◆ WHAT IS REQUIRED
Below are lines of records; copy exactly those from the one containing "语法: vim fileName" through the one containing "suite not blacklisted</span></span>", leaving the pictures behind.
══════
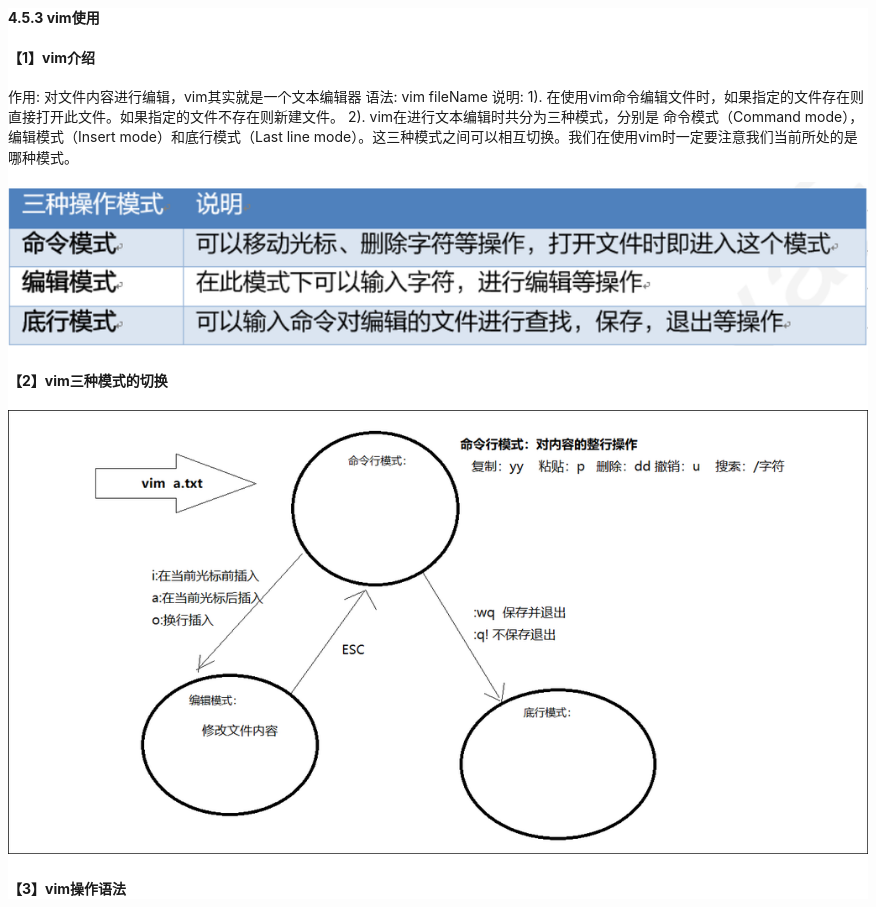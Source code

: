 #### 4.5.3 vim使用

#### 【1】vim介绍

作用: 对文件内容进行编辑，vim其实就是一个文本编辑器
语法: vim fileName
说明: 
	1). 在使用vim命令编辑文件时，如果指定的文件存在则直接打开此文件。如果指定的文件不存在则新建文件。
	2). vim在进行文本编辑时共分为三种模式，分别是 命令模式（Command mode），编辑模式（Insert mode）和底行模式（Last line mode）。这三种模式之间可以相互切换。我们在使用vim时一定要注意我们当前所处的是哪种模式。

![image-20221203192614404](assets/image-20221203192614404.png)



#### 【2】vim三种模式的切换

![1575710947807](assets/1575710947807.png)



#### 【3】vim操作语法

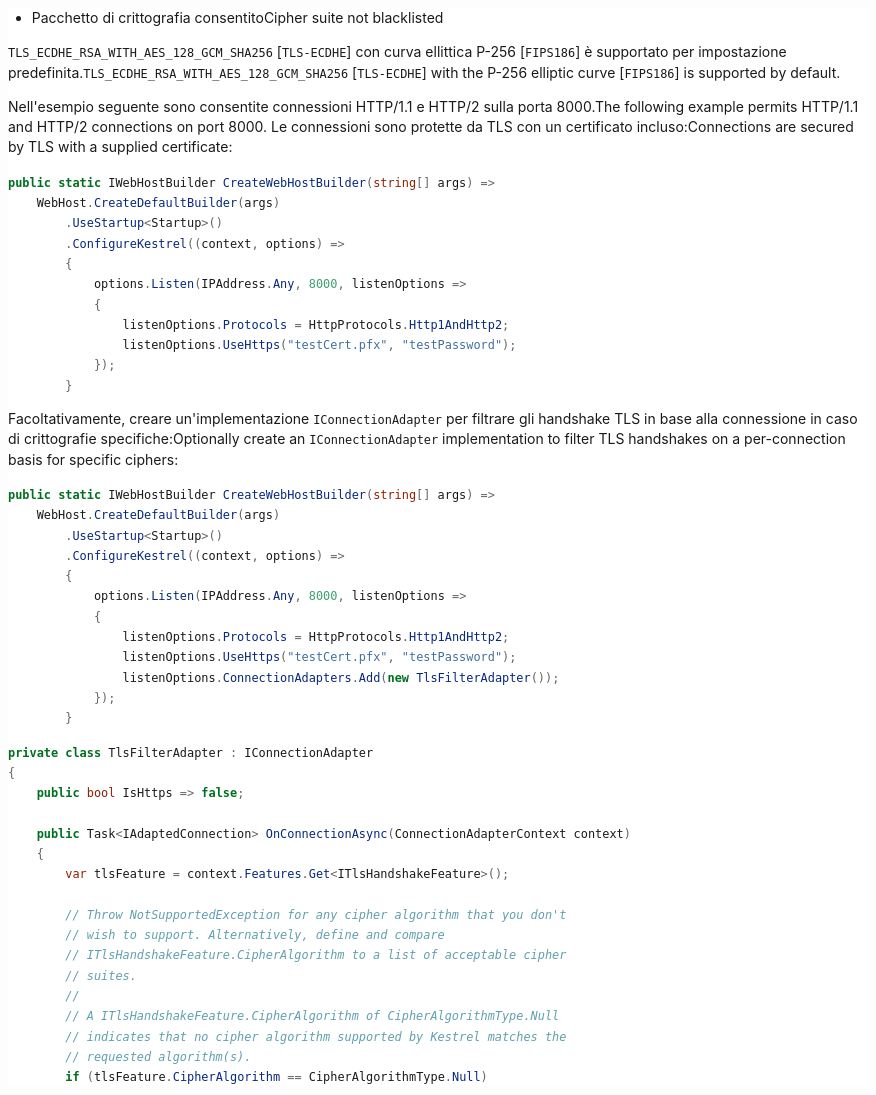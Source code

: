 * <span data-ttu-id="cc4b8-370">Pacchetto di crittografia consentito</span><span class="sxs-lookup"><span data-stu-id="cc4b8-370">Cipher suite not blacklisted</span></span>

<span data-ttu-id="cc4b8-371">`TLS_ECDHE_RSA_WITH_AES_128_GCM_SHA256` &lbrack;`TLS-ECDHE`&rbrack; con curva ellittica P-256 &lbrack;`FIPS186`&rbrack; è supportato per impostazione predefinita.</span><span class="sxs-lookup"><span data-stu-id="cc4b8-371">`TLS_ECDHE_RSA_WITH_AES_128_GCM_SHA256` &lbrack;`TLS-ECDHE`&rbrack; with the P-256 elliptic curve &lbrack;`FIPS186`&rbrack; is supported by default.</span></span>

<span data-ttu-id="cc4b8-372">Nell'esempio seguente sono consentite connessioni HTTP/1.1 e HTTP/2 sulla porta 8000.</span><span class="sxs-lookup"><span data-stu-id="cc4b8-372">The following example permits HTTP/1.1 and HTTP/2 connections on port 8000.</span></span> <span data-ttu-id="cc4b8-373">Le connessioni sono protette da TLS con un certificato incluso:</span><span class="sxs-lookup"><span data-stu-id="cc4b8-373">Connections are secured by TLS with a supplied certificate:</span></span>

```csharp
public static IWebHostBuilder CreateWebHostBuilder(string[] args) =>
    WebHost.CreateDefaultBuilder(args)
        .UseStartup<Startup>()
        .ConfigureKestrel((context, options) =>
        {
            options.Listen(IPAddress.Any, 8000, listenOptions =>
            {
                listenOptions.Protocols = HttpProtocols.Http1AndHttp2;
                listenOptions.UseHttps("testCert.pfx", "testPassword");
            });
        }
```

<span data-ttu-id="cc4b8-374">Facoltativamente, creare un'implementazione `IConnectionAdapter` per filtrare gli handshake TLS in base alla connessione in caso di crittografie specifiche:</span><span class="sxs-lookup"><span data-stu-id="cc4b8-374">Optionally create an `IConnectionAdapter` implementation to filter TLS handshakes on a per-connection basis for specific ciphers:</span></span>

```csharp
public static IWebHostBuilder CreateWebHostBuilder(string[] args) =>
    WebHost.CreateDefaultBuilder(args)
        .UseStartup<Startup>()
        .ConfigureKestrel((context, options) =>
        {
            options.Listen(IPAddress.Any, 8000, listenOptions =>
            {
                listenOptions.Protocols = HttpProtocols.Http1AndHttp2;
                listenOptions.UseHttps("testCert.pfx", "testPassword");
                listenOptions.ConnectionAdapters.Add(new TlsFilterAdapter());
            });
        }
```

```csharp
private class TlsFilterAdapter : IConnectionAdapter
{
    public bool IsHttps => false;

    public Task<IAdaptedConnection> OnConnectionAsync(ConnectionAdapterContext context)
    {
        var tlsFeature = context.Features.Get<ITlsHandshakeFeature>();

        // Throw NotSupportedException for any cipher algorithm that you don't 
        // wish to support. Alternatively, define and compare 
        // ITlsHandshakeFeature.CipherAlgorithm to a list of acceptable cipher 
        // suites.
        //
        // A ITlsHandshakeFeature.CipherAlgorithm of CipherAlgorithmType.Null 
        // indicates that no cipher algorithm supported by Kestrel matches the 
        // requested algorithm(s).
        if (tlsFeature.CipherAlgorithm == CipherAlgorithmType.Null)
```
══════
◆ SOLUTION TO THIS TASK
语法: vim fileName
说明: 
	1). 在使用vim命令编辑文件时，如果指定的文件存在则直接打开此文件。如果指定的文件不存在则新建文件。
	2). vim在进行文本编辑时共分为三种模式，分别是 命令模式（Command mode），编辑模式（Insert mode）和底行模式（Last line mode）。这三种模式之间可以相互切换。我们在使用vim时一定要注意我们当前所处的是哪种模式。

![image-20221203192614404](assets/image-20221203192614404.png)



#### 【2】vim三种模式的切换

![1575710947807](assets/1575710947807.png)



#### 【3】vim操作语法

Source code

: * <span data-ttu-id="cc4b8-370">Pacchetto di crittografia consentito</span><span class="sxs-lookup"><span data-stu-id="cc4b8-370">Cipher suite not blacklisted</span></span>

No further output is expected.